Globaal overzicht van het meetbereik voor geleidbaarheid:
Als we van een watermonster de TDS en de geleiding bepalen is komt daar het volgende verband uit:
+-500 ppm staat gelijk aan 1000 μS / cm oftewel 1 EC
Dit is gemeten met een algemene TDS meter. In de tuinbouw wordt vaak gebruik gemaakt van een meter, welke vooral de N, P en K concentraties meet.
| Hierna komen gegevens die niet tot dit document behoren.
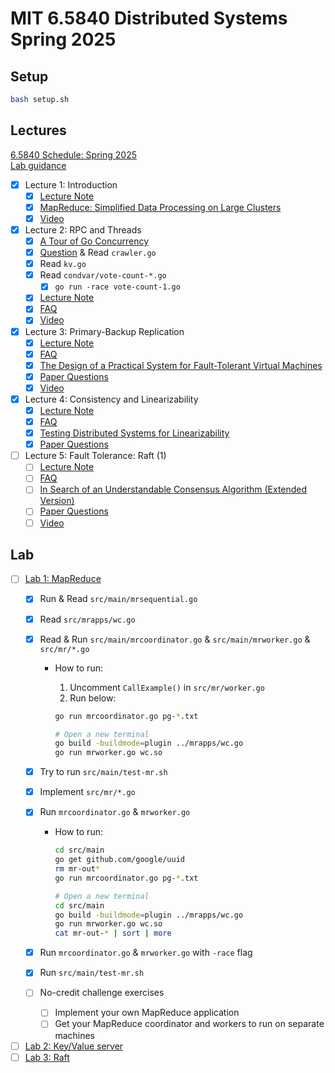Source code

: # MIT 6.5840 Distributed Systems Spring 2025

## Setup

```bash
bash setup.sh
```

## Lectures

[6.5840 Schedule: Spring 2025](https://pdos.csail.mit.edu/6.824/schedule.html)<br>
[Lab guidance](https://pdos.csail.mit.edu/6.824/labs/guidance.html)

- [x] Lecture 1: Introduction
  - [x] [Lecture Note](lectures/01/l01.txt)
  - [x] [MapReduce: Simplified Data Processing on Large Clusters](lectures/01/mapreduce.pdf)
  - [x] [Video](https://youtu.be/WtZ7pcRSkOA?si=VU9nhFMlDNbbx08N)
- [x] Lecture 2: RPC and Threads
  - [x] [A Tour of Go Concurrency](https://go.dev/tour/concurrency/1)
  - [x] [Question](lectures/02/question.md) & Read `crawler.go`
  - [x] Read `kv.go`
  - [x] Read `condvar/vote-count-*.go`
    - [x] `go run -race vote-count-1.go`
  - [x] [Lecture Note](lectures/02/l-rpc.txt)
  - [x] [FAQ](lectures/02/tour-faq.txt)
  - [x] [Video](https://youtu.be/oZR76REwSyA?si=ujUaFr8AePOjSzWn)
- [x] Lecture 3: Primary-Backup Replication
  - [x] [Lecture Note](lectures/03/l-vm-ft.txt)
  - [x] [FAQ](lectures/03/vm-ft-faq.txt)
  - [x] [The Design of a Practical System for Fault-Tolerant Virtual Machines](lectures/03/vm-ft.pdf)
  - [x] [Paper Questions](lectures/03/questions.md)
  - [x] [Video](https://youtu.be/gXiDmq1zDq4?si=vBWLws_WE0pgZZMF)
- [x] Lecture 4: Consistency and Linearizability
  - [x] [Lecture Note](lectures/04/l-linearizability.txt)
  - [x] [FAQ](lectures/04/linearizability-faq.txt)
  - [x] [Testing Distributed Systems for Linearizability](https://anishathalye.com/testing-distributed-systems-for-linearizability/)
  - [x] [Paper Questions](lectures/04/questions.md)
- [ ] Lecture 5: Fault Tolerance: Raft (1)
  - [ ] [Lecture Note](lectures/05/l-raft.txt)
  - [ ] [FAQ](lectures/05/raft-faq.txt)
  - [ ] [In Search of an Understandable Consensus Algorithm (Extended Version)](lectures/05/raft-extended.pdf)
  - [ ] [Paper Questions](lectures/05/question.md)
  - [ ] [Video](https://youtu.be/R2-9bsKmEbo?si=IOUuOmZ1oiktitKt)

## Lab

- [ ] [Lab 1: MapReduce](https://pdos.csail.mit.edu/6.824/labs/lab-mr.html)
  - [x] Run & Read `src/main/mrsequential.go`
  - [x] Read `src/mrapps/wc.go`
  - [x] Read & Run `src/main/mrcoordinator.go` & `src/main/mrworker.go` & `src/mr/*.go`
    - How to run:
      1. Uncomment `CallExample()` in `src/mr/worker.go`
      2. Run below:

        ```bash
        go run mrcoordinator.go pg-*.txt

        # Open a new terminal
        go build -buildmode=plugin ../mrapps/wc.go
        go run mrworker.go wc.so
        ```

  - [x] Try to run `src/main/test-mr.sh`
  - [x] Implement `src/mr/*.go`
  - [x] Run `mrcoordinator.go` & `mrworker.go`
    - How to run:

      ```bash
      cd src/main
      go get github.com/google/uuid
      rm mr-out*
      go run mrcoordinator.go pg-*.txt

      # Open a new terminal
      cd src/main
      go build -buildmode=plugin ../mrapps/wc.go
      go run mrworker.go wc.so
      cat mr-out-* | sort | more
      ```

  - [x] Run `mrcoordinator.go` & `mrworker.go` with `-race` flag
  - [x] Run `src/main/test-mr.sh`
  - [ ] No-credit challenge exercises
    - [ ] Implement your own MapReduce application
    - [ ] Get your MapReduce coordinator and workers to run on separate machines
- [ ] [Lab 2: Key/Value server](https://pdos.csail.mit.edu/6.824/labs/lab-kvsrv1.html)
- [ ] [Lab 3: Raft](https://pdos.csail.mit.edu/6.824/labs/lab-raft1.html)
Is dit het geval, dan geldt het volgende verband:
+-700 ppm staat gelijk aan 1000 μS / cm oftewel 1 EC
Er zijn meerdere manieren om de EC te bepalen, er kan gebruik worden gemaakt van een ion-specifiek
geleidingscoëfficiënt. Deze is in tabellen boeken te vinden, hiervoor moet wel de exacte watersamenstelling bekend zijn.